IHSG Terpleset ke Zona Merah, Asing Diam-Diam Serbu Saham Energi dan Teknologi Ini
IHSG terkoreksi 0,04% ke 8.391,24 pada Senin (10/11/2025), namun asing catat net buy Rp 416 M. BREN, DEWA, dan INET menjadi saham yang paling banyak diburu.
JAKARTA, JClarity – Indeks Harga Saham Gabungan (IHSG) mengakhiri perdagangan awal pekan, Senin (10/11/2025), dengan koreksi tipis, terperosok ke zona merah meskipun sempat mencatatkan performa optimistis di sepanjang sesi. Indeks komposit ditutup melemah 0,04% atau terkoreksi 3,35 poin, berada di level 8.391,24.
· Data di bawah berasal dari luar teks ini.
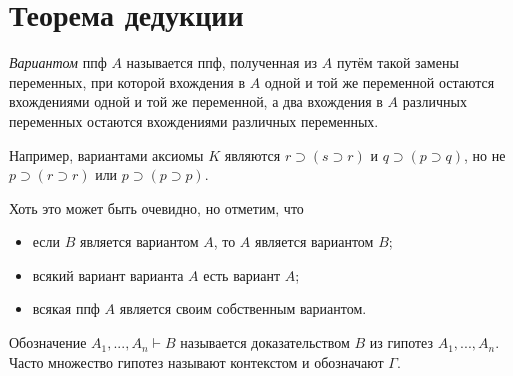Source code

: \section{Теорема дедукции}

\begin{definition}
    {\it Вариантом} ппф $A$ называется ппф, полученная из $A$ путём такой замены переменных, при которой вхождения в $A$ одной и той же переменной остаются вхождениями одной и той же переменной, а два вхождения в $A$ различных переменных остаются вхождениями различных переменных.
\end{definition}

Например, вариантами аксиомы $K$ являются $r \supset (s \supset r)$ и $q \supset (p \supset q)$, но не $p\supset(r\supset r)$ или $p\supset(p\supset p)$.

Хоть это может быть очевидно, но отметим, что
\begin{itemize}
    \item если $B$ является вариантом $A$, то $A$ является вариантом $B$;
    \item всякий вариант варианта $A$ есть вариант $A$;
    \item всякая ппф $A$ является своим собственным вариантом.
\end{itemize}

\begin{remark}
    Обозначение $A_1,...,A_n \vdash B$ называется доказательством $B$ из гипотез $A_1,...,A_n$. Часто множество гипотез называют контекстом и обозначают $\Gamma$.
\end{remark}

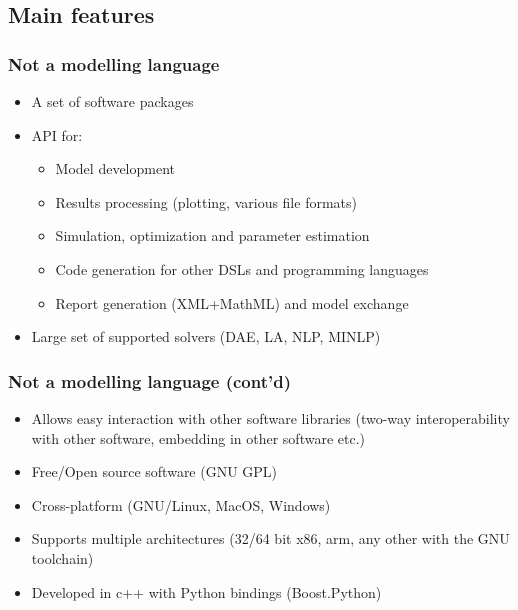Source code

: \documentclass{beamer}
\begin{document}
\subsection{Main features}
\begin{frame}
\frametitle{Not a modelling language}
\begin{block}{}
\begin{itemize}
  \item A set of software packages
  \item API for:
  \begin{itemize}
    \item Model development
    \item Results processing (plotting, various file formats)
    \item Simulation, optimization and parameter estimation
    \item Code generation for other DSLs and programming languages
    \item Report generation (XML+MathML) and model exchange
  \end{itemize}
  \item Large set of supported solvers (DAE, LA, NLP, MINLP)
\end{itemize}
\end{block}
\end{frame}

\begin{frame}
\frametitle{Not a modelling language (cont'd)}
\begin{block}{}
\begin{itemize}
  \item Allows easy interaction with other software libraries 
        (two-way interoperability with other software, embedding in other software etc.)
  \item Free/Open source software (GNU GPL)
  \item Cross-platform (GNU/Linux, MacOS, Windows)
  \item Supports multiple architectures (32/64 bit x86, arm, any other with the GNU toolchain)
  \item Developed in c++ with Python bindings (Boost.Python)
\end{itemize}
\end{block}
\end{frame}
\end{document}
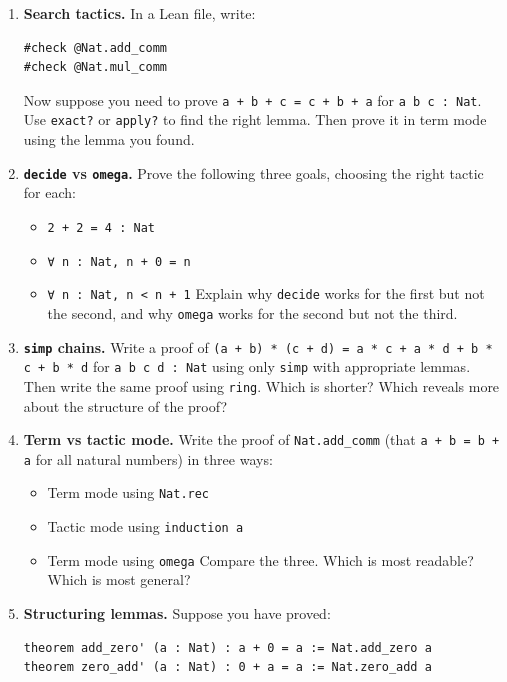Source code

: \begin{enumerate}
\def\labelenumi{\arabic{enumi}.}
\item
  \textbf{Search tactics.} In a Lean file, write:

\begin{lstlisting}
#check @Nat.add_comm
#check @Nat.mul_comm
\end{lstlisting}

  Now suppose you need to prove \texttt{a + b + c = c + b + a} for \texttt{a b c : Nat}. Use \texttt{exact?} or \texttt{apply?} to find the right lemma. Then prove it in term mode using the lemma you found.
\item
  \textbf{\texttt{decide} vs \texttt{omega}.} Prove the following three goals, choosing the right tactic for each:

  \begin{itemize}
  \tightlist
  \item
    \texttt{2 + 2 = 4 : Nat}
  \item
    \texttt{∀ n : Nat, n + 0 = n}
  \item
    \texttt{∀ n : Nat, n < n + 1} Explain why \texttt{decide} works for the first but not the second, and why \texttt{omega} works for the second but not the third.
  \end{itemize}
\item
  \textbf{\texttt{simp} chains.} Write a proof of \texttt{(a + b) * (c + d) = a * c + a * d + b * c + b * d} for \texttt{a b c d : Nat} using only \texttt{simp} with appropriate lemmas. Then write the same proof using \texttt{ring}. Which is shorter? Which reveals more about the structure of the proof?
\item
  \textbf{Term vs tactic mode.} Write the proof of \texttt{Nat.add\_\allowbreak{}comm} (that \texttt{a + b = b + a} for all natural numbers) in three ways:

  \begin{itemize}
  \tightlist
  \item
    Term mode using \texttt{Nat.rec}
  \item
    Tactic mode using \texttt{induction a}
  \item
    Term mode using \texttt{omega} Compare the three. Which is most readable? Which is most general?
  \end{itemize}
\item
  \textbf{Structuring lemmas.} Suppose you have proved:

\begin{lstlisting}
theorem add_zero' (a : Nat) : a + 0 = a := Nat.add_zero a
theorem zero_add' (a : Nat) : 0 + a = a := Nat.zero_add a
\end{lstlisting}


\end{enumerate}
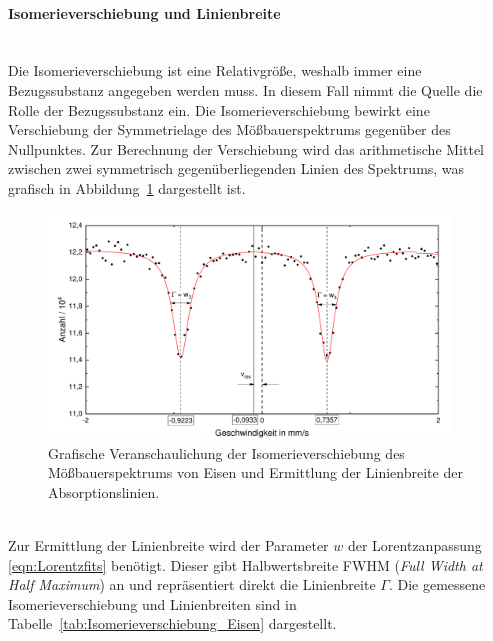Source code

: \documentclass[a4paper,twoside,final]{article}
\begin{document}
\paragraph{Isomerieverschiebung und Linienbreite}$~$\\
Die Isomerieverschiebung ist eine Relativgröße, weshalb immer eine Bezugssubstanz angegeben werden muss. In diesem Fall nimmt die Quelle die Rolle der Bezugssubstanz ein. Die Isomerieverschiebung bewirkt eine Verschiebung der Symmetrielage des Mößbauerspektrums gegenüber des Nullpunktes. Zur Berechnung der Verschiebung wird das arithmetische Mittel zwischen zwei symmetrisch gegenüberliegenden Linien des Spektrums, was grafisch in Abbildung~\ref{fig:Eisen_Isomerieverschiebung} dargestellt ist.
\begin{figure}[htp]
    \centering
    \vspace{-0.5cm}
    \includegraphics[width=0.95\textwidth]{Bilder/Eisen_Isomerieverschiebung.pdf}
    \caption{Grafische Veranschaulichung der Isomerieverschiebung des Mößbauerspektrums von Eisen und Ermittlung der Linienbreite der Absorptionslinien.}
    \label{fig:Eisen_Isomerieverschiebung}
\end{figure}\\
Zur Ermittlung der Linienbreite wird der Parameter $w$ der Lorentzanpassung \eqref{eqn:Lorentzfits} benötigt. Dieser gibt Halbwertsbreite FWHM (\textit{Full Width at Half Maximum}) an und repräsentiert direkt die Linienbreite $\Gamma$. Die gemessene Isomerieverschiebung und Linienbreiten sind in Tabelle~\ref{tab:Isomerieverschiebung_Eisen} dargestellt.
\end{document}
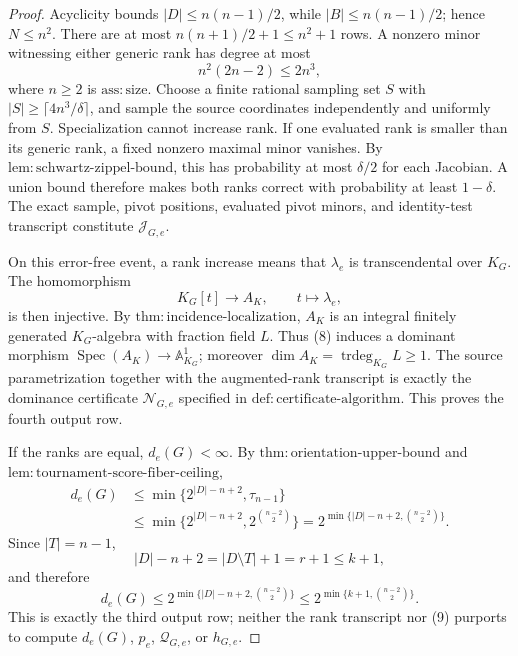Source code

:\documentclass{article}
\begin{document}
\begin{proof}
Acyclicity bounds \(|D|\leq n(n-1)/2\), while \(|B|\leq n(n-1)/2\); hence \(N\leq n^2\).  There are at most \(n(n+1)/2+1\leq n^2+1\) rows.  A nonzero minor witnessing either generic rank has degree at most
\[
 n^2(2n-2)\leq2n^3,
\tag{7}
\]
where \(n\geq2\) is \(\mathrm{ass:size}\).  Choose a finite rational sampling set \(S\) with \(|S|\geq\lceil4n^3/\delta\rceil\), and sample the source coordinates independently and uniformly from \(S\).  Specialization cannot increase rank.  If one evaluated rank is smaller than its generic rank, a fixed nonzero maximal minor vanishes.  By \(\mathrm{lem:schwartz\mbox{-}zippel\mbox{-}bound}\), this has probability at most \(\delta/2\) for each Jacobian.  A union bound therefore makes both ranks correct with probability at least \(1-\delta\).  The exact sample, pivot positions, evaluated pivot minors, and identity-test transcript constitute \(\mathcal J_{G,e}\).

On this error-free event, a rank increase means that \(\lambda_e\) is transcendental over \(K_G\).  The homomorphism
\[
 K_G[t]\longrightarrow A_K,\qquad t\longmapsto\lambda_e,
\tag{8}
\]
is then injective.  By \(\mathrm{thm:incidence\mbox{-}localization}\), \(A_K\) is an integral finitely generated \(K_G\)-algebra with fraction field \(L\).  Thus (8) induces a dominant morphism \(\operatorname{Spec}(A_K)\to\mathbb A^1_{K_G}\); moreover \(\dim A_K=\operatorname{trdeg}_{K_G}L\geq1\).  The source parametrization together with the augmented-rank transcript is exactly the dominance certificate \(\mathcal N_{G,e}\) specified in \(\mathrm{def:certificate\mbox{-}algorithm}\).  This proves the fourth output row.

If the ranks are equal, \(d_e(G)<\infty\).  By \(\mathrm{thm:orientation\mbox{-}upper\mbox{-}bound}\) and \(\mathrm{lem:tournament\mbox{-}score\mbox{-}fiber\mbox{-}ceiling}\),
\[
\begin{aligned}
 d_e(G)
 &\leq\min\{2^{|D|-n+2},\tau_{n-1}\}\\
 &\leq\min\{2^{|D|-n+2},2^{\binom{n-2}{2}}\}
 =2^{\min\{|D|-n+2,\binom{n-2}{2}\}}.
\end{aligned}
\tag{9}
\]
Since \(|T|=n-1\),
\[
 |D|-n+2=|D\setminus T|+1=r+1\leq k+1,
\tag{10}
\]
and therefore
\[
 d_e(G)\leq2^{\min\{|D|-n+2,\binom{n-2}{2}\}}
 \leq2^{\min\{k+1,\binom{n-2}{2}\}}.
\tag{11}
\]
This is exactly the third output row; neither the rank transcript nor (9) purports to compute \(d_e(G)\), \(p_e\), \(\mathcal Q_{G,e}\), or \(h_{G,e}\).


\end{proof}
\end{document}

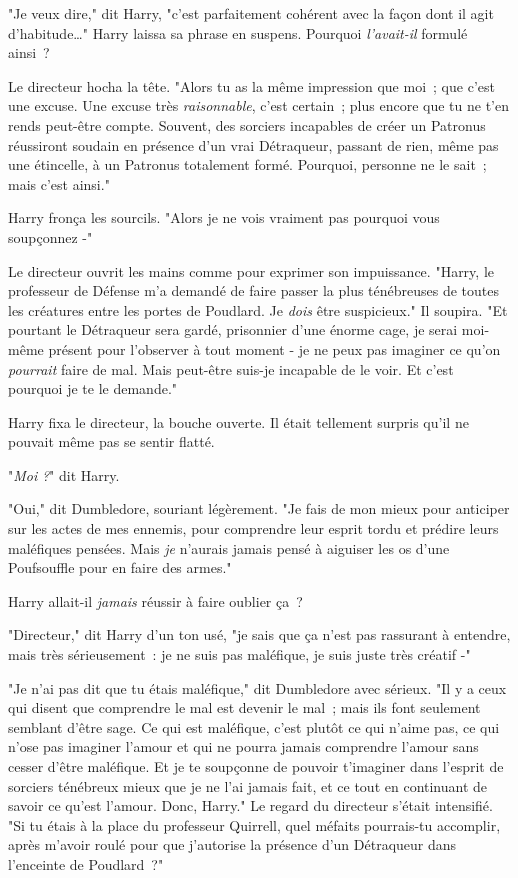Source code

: "Je veux dire," dit Harry, "c'est parfaitement cohérent avec la façon dont il agit d'habitude…" Harry laissa sa phrase en suspens. Pourquoi \emph{l'avait-il} formulé ainsi~?

Le directeur hocha la tête. "Alors tu as la même impression que moi~; que c'est une excuse. Une excuse très \emph{raisonnable}, c'est certain~; plus encore que tu ne t'en rends peut-être compte. Souvent, des sorciers incapables de créer un Patronus réussiront soudain en présence d'un vrai Détraqueur, passant de rien, même pas une étincelle, à un Patronus totalement formé. Pourquoi, personne ne le sait~; mais c'est ainsi."

Harry fronça les sourcils. "Alors je ne vois vraiment pas pourquoi vous soupçonnez -"

Le directeur ouvrit les mains comme pour exprimer son impuissance. "Harry, le professeur de Défense m'a demandé de faire passer la plus ténébreuses de toutes les créatures entre les portes de Poudlard. Je \emph{dois} être suspicieux." Il soupira. "Et pourtant le Détraqueur sera gardé, prisonnier d'une énorme cage, je serai moi-même présent pour l'observer à tout moment - je ne peux pas imaginer ce qu'on \emph{pourrait} faire de mal. Mais peut-être suis-je incapable de le voir. Et c'est pourquoi je te le demande."

Harry fixa le directeur, la bouche ouverte. Il était tellement surpris qu'il ne pouvait même pas se sentir flatté.

"\emph{Moi} \emph{?}" dit Harry.

"Oui," dit Dumbledore, souriant légèrement. "Je fais de mon mieux pour anticiper sur les actes de mes ennemis, pour comprendre leur esprit tordu et prédire leurs maléfiques pensées. Mais \emph{je} n'aurais jamais pensé à aiguiser les os d'une Poufsouffle pour en faire des armes."

Harry allait-il \emph{jamais} réussir à faire oublier ça~?

"Directeur," dit Harry d'un ton usé, "je sais que ça n'est pas rassurant à entendre, mais très sérieusement~: je ne suis pas maléfique, je suis juste très créatif -"

"Je n'ai pas dit que tu étais maléfique," dit Dumbledore avec sérieux. "Il y a ceux qui disent que comprendre le mal est devenir le mal~; mais ils font seulement semblant d'être sage. Ce qui est maléfique, c'est plutôt ce qui n'aime pas, ce qui n'ose pas imaginer l'amour et qui ne pourra jamais comprendre l'amour sans cesser d'être maléfique. Et je te soupçonne de pouvoir t'imaginer dans l'esprit de sorciers ténébreux mieux que je ne l'ai jamais fait, et ce tout en continuant de savoir ce qu'est l'amour. Donc, Harry." Le regard du directeur s'était intensifié. "Si tu étais à la place du professeur Quirrell, quel méfaits pourrais-tu accomplir, après m'avoir roulé pour que j'autorise la présence d'un Détraqueur dans l'enceinte de Poudlard~?"

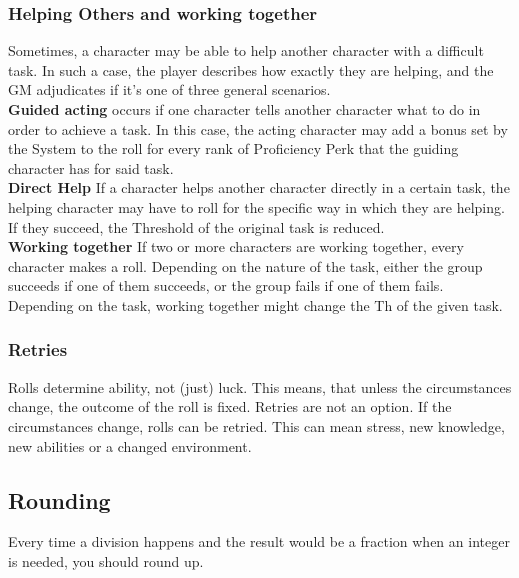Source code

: \subsubsection{Helping Others and working together}\label{subsubsec:helping}
Sometimes, a character may be able to help another character with a difficult task.
In such a case, the player describes how exactly they are helping, and the GM adjudicates if it's one of three general scenarios.\\
\textbf{Guided acting} occurs if one character tells another character what to do in order to achieve a task.
In this case, the acting character may add a bonus set by the System to the roll for every rank of Proficiency Perk that the guiding character has for said task.\\
\textbf{Direct Help} If a character helps another character directly in a certain task, the helping character may have to roll for the specific way in which they are helping.
If they succeed, the Threshold of the original task is reduced.\\
\textbf{Working together} If two or more characters are working together, every character makes a roll.
Depending on the nature of the task, either the group succeeds if one of them succeeds, or the group fails if one of them fails.\\
Depending on the task, working together might change the Th of the given task.\\

\subsubsection{Retries}\label{subsubsec:retries}
Rolls determine ability, not (just) luck.
This means, that unless the circumstances change, the outcome of the roll is fixed.
Retries are not an option.
If the circumstances change, rolls can be retried.
This can mean stress, new knowledge, new abilities or a changed environment.


\subsection{Rounding}\label{subsec:rounding}
Every time a division happens and the result would be a fraction when an integer is needed, you should round up.

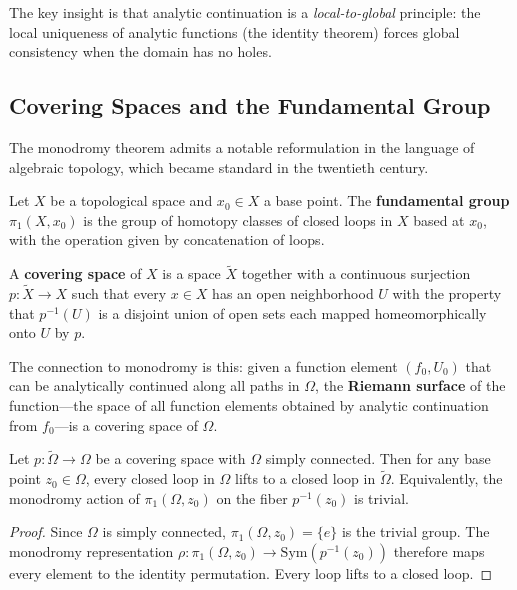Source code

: The key insight is that analytic continuation is a \emph{local-to-global} principle: the local uniqueness of analytic functions (the identity theorem) forces global consistency when the domain has no holes.

\subsection{Covering Spaces and the Fundamental Group}

The monodromy theorem admits a notable reformulation in the language of algebraic topology, which became standard in the twentieth century.

\begin{definition}
Let $X$ be a topological space and $x_0 \in X$ a base point. The \textbf{fundamental group} $\pi_1(X, x_0)$ is the group of homotopy classes of closed loops in $X$ based at $x_0$, with the operation given by concatenation of loops.
\end{definition}

\begin{definition}
A \textbf{covering space} of $X$ is a space $\tilde{X}$ together with a continuous surjection $p \colon \tilde{X} \to X$ such that every $x \in X$ has an open neighborhood $U$ with the property that $p^{-1}(U)$ is a disjoint union of open sets each mapped homeomorphically onto $U$ by $p$.
\end{definition}

The connection to monodromy is this: given a function element $(f_0, U_0)$ that can be analytically continued along all paths in $\Omega$, the \textbf{Riemann surface} of the function---the space of all function elements obtained by analytic continuation from $f_0$---is a covering space of $\Omega$.

\begin{theorem}
\label{thm:monodromy-topological}
Let $p \colon \tilde{\Omega} \to \Omega$ be a covering space with $\Omega$ simply connected. Then for any base point $z_0 \in \Omega$, every closed loop in $\Omega$ lifts to a closed loop in $\tilde{\Omega}$. Equivalently, the monodromy action of $\pi_1(\Omega, z_0)$ on the fiber $p^{-1}(z_0)$ is trivial.
\end{theorem}

\begin{proof}
Since $\Omega$ is simply connected, $\pi_1(\Omega, z_0) = \{e\}$ is the trivial group. The monodromy representation $\rho \colon \pi_1(\Omega, z_0) \to \mathrm{Sym}(p^{-1}(z_0))$ therefore maps every element to the identity permutation. Every loop lifts to a closed loop.
\end{proof}


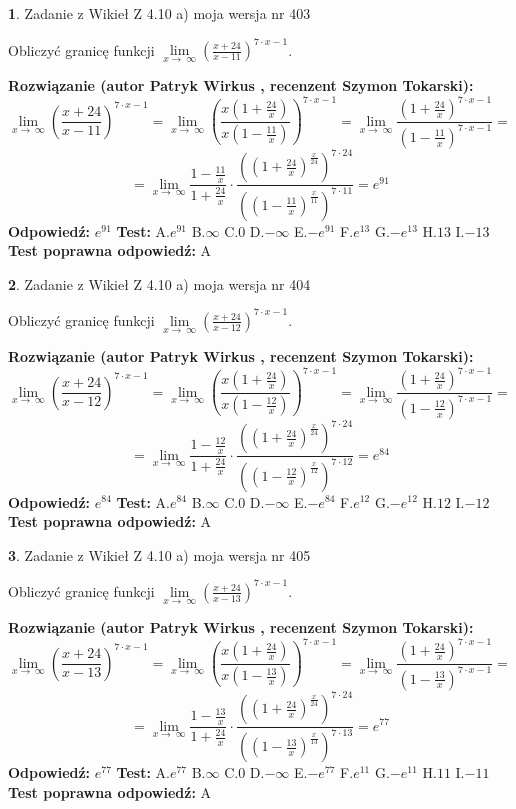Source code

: \documentclass[12pt, a4paper]{article}
\theoremstyle{definition} %
\newtheorem{zad}{}
\newcommand{\zadStart}[1]{\begin{zad}#1\newline}
\newcommand{\zadStop}{\end{zad}}
\newcommand{\rozwStart}[2]{\noindent \textbf{Rozwiązanie (autor #1 , recenzent #2): }\newline}
\newcommand{\rozwStop}{\newline}
\newcommand{\odpStart}{\noindent \textbf{Odpowiedź:}\newline}
\newcommand{\odpStop}{\newline}
\newcommand{\testStart}{\noindent \textbf{Test:}\newline}
\newcommand{\testStop}{\newline}
\newcommand{\kluczStart}{\noindent \textbf{Test poprawna odpowiedź:}\newline}
\newcommand{\kluczStop}{\newline}
\begin{document}
\zadStart{Zadanie z Wikieł Z 4.10 a) moja wersja nr 403}

Obliczyć granicę funkcji  $\lim\limits_{x\to\ \infty}(\frac{x+24}{x-11})^{7\cdot x-1}$.
\zadStop
\rozwStart{Patryk Wirkus}{Szymon Tokarski}
$$\lim\limits_{x\to\ \infty}(\frac{x+24}{x-11})^{7\cdot x-1} = \lim\limits_{x\to\ \infty}(\frac{x(1+\frac{24}{x})}{x(1-\frac{11}{x})})^{7\cdot x-1}=\lim\limits_{x\to\ \infty}\frac{(1+\frac{24}{x})^{7\cdot x-1}}{(1-\frac{11}{x})^{7\cdot x-1}}=$$
$$=\lim\limits_{x\to\ \infty}\frac{1-\frac{11}{x}}{1+\frac{24}{x}}\cdot\frac{((1+\frac{24}{x})^{\frac{x}{24}})^{7\cdot24}}{((1-\frac{11}{x})^{\frac{x}{11}})^{7\cdot11}}=e^{91}$$
\rozwStop
\odpStart
$e^{91}$
\odpStop
\testStart
A.$e^{91}$ B.$\infty$ C.$0$ D.$-\infty$ E.$-e^{91}$
F.$e^{13}$ G.$-e^{13}$
H.$13$
I.$-13$
\testStop
\kluczStart
A
\kluczStop



\zadStart{Zadanie z Wikieł Z 4.10 a) moja wersja nr 404}

Obliczyć granicę funkcji  $\lim\limits_{x\to\ \infty}(\frac{x+24}{x-12})^{7\cdot x-1}$.
\zadStop
\rozwStart{Patryk Wirkus}{Szymon Tokarski}
$$\lim\limits_{x\to\ \infty}(\frac{x+24}{x-12})^{7\cdot x-1} = \lim\limits_{x\to\ \infty}(\frac{x(1+\frac{24}{x})}{x(1-\frac{12}{x})})^{7\cdot x-1}=\lim\limits_{x\to\ \infty}\frac{(1+\frac{24}{x})^{7\cdot x-1}}{(1-\frac{12}{x})^{7\cdot x-1}}=$$
$$=\lim\limits_{x\to\ \infty}\frac{1-\frac{12}{x}}{1+\frac{24}{x}}\cdot\frac{((1+\frac{24}{x})^{\frac{x}{24}})^{7\cdot24}}{((1-\frac{12}{x})^{\frac{x}{12}})^{7\cdot12}}=e^{84}$$
\rozwStop
\odpStart
$e^{84}$
\odpStop
\testStart
A.$e^{84}$ B.$\infty$ C.$0$ D.$-\infty$ E.$-e^{84}$
F.$e^{12}$ G.$-e^{12}$
H.$12$
I.$-12$
\testStop
\kluczStart
A
\kluczStop



\zadStart{Zadanie z Wikieł Z 4.10 a) moja wersja nr 405}

Obliczyć granicę funkcji  $\lim\limits_{x\to\ \infty}(\frac{x+24}{x-13})^{7\cdot x-1}$.
\zadStop
\rozwStart{Patryk Wirkus}{Szymon Tokarski}
$$\lim\limits_{x\to\ \infty}(\frac{x+24}{x-13})^{7\cdot x-1} = \lim\limits_{x\to\ \infty}(\frac{x(1+\frac{24}{x})}{x(1-\frac{13}{x})})^{7\cdot x-1}=\lim\limits_{x\to\ \infty}\frac{(1+\frac{24}{x})^{7\cdot x-1}}{(1-\frac{13}{x})^{7\cdot x-1}}=$$
$$=\lim\limits_{x\to\ \infty}\frac{1-\frac{13}{x}}{1+\frac{24}{x}}\cdot\frac{((1+\frac{24}{x})^{\frac{x}{24}})^{7\cdot24}}{((1-\frac{13}{x})^{\frac{x}{13}})^{7\cdot13}}=e^{77}$$
\rozwStop
\odpStart
$e^{77}$
\odpStop
\testStart
A.$e^{77}$ B.$\infty$ C.$0$ D.$-\infty$ E.$-e^{77}$
F.$e^{11}$ G.$-e^{11}$
H.$11$
I.$-11$
\testStop
\kluczStart
A
\kluczStop
\end{document}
Pelemahan tipis ini terjadi setelah IHSG sempat menyentuh rekor tertinggi baru (all time high/ATH) intraday di level 8.478,14 pada sesi pagi. Tekanan jual yang signifikan di akhir sesi, terutama pada saham-saham berkapitalisasi besar di sektor tertentu, menjadi pemicu utama indeks gagal mempertahankan penguatan.
Meskipun indeks acuan domestik terkoreksi, sentimen investor global terhadap pasar modal Indonesia justru menunjukkan sinyal positif. Investor asing tercatat melakukan aksi beli bersih (net foreign buy) yang substansial, mencapai **Rp 416,04 miliar** di seluruh pasar. Nilai net buy di pasar reguler sendiri mencapai Rp 102,93 miliar, menandakan adanya akumulasi tersembunyi (diam-diam serbu) pada saham-saham pilihan yang dinilai memiliki prospek kuat di tengah tekanan pasar.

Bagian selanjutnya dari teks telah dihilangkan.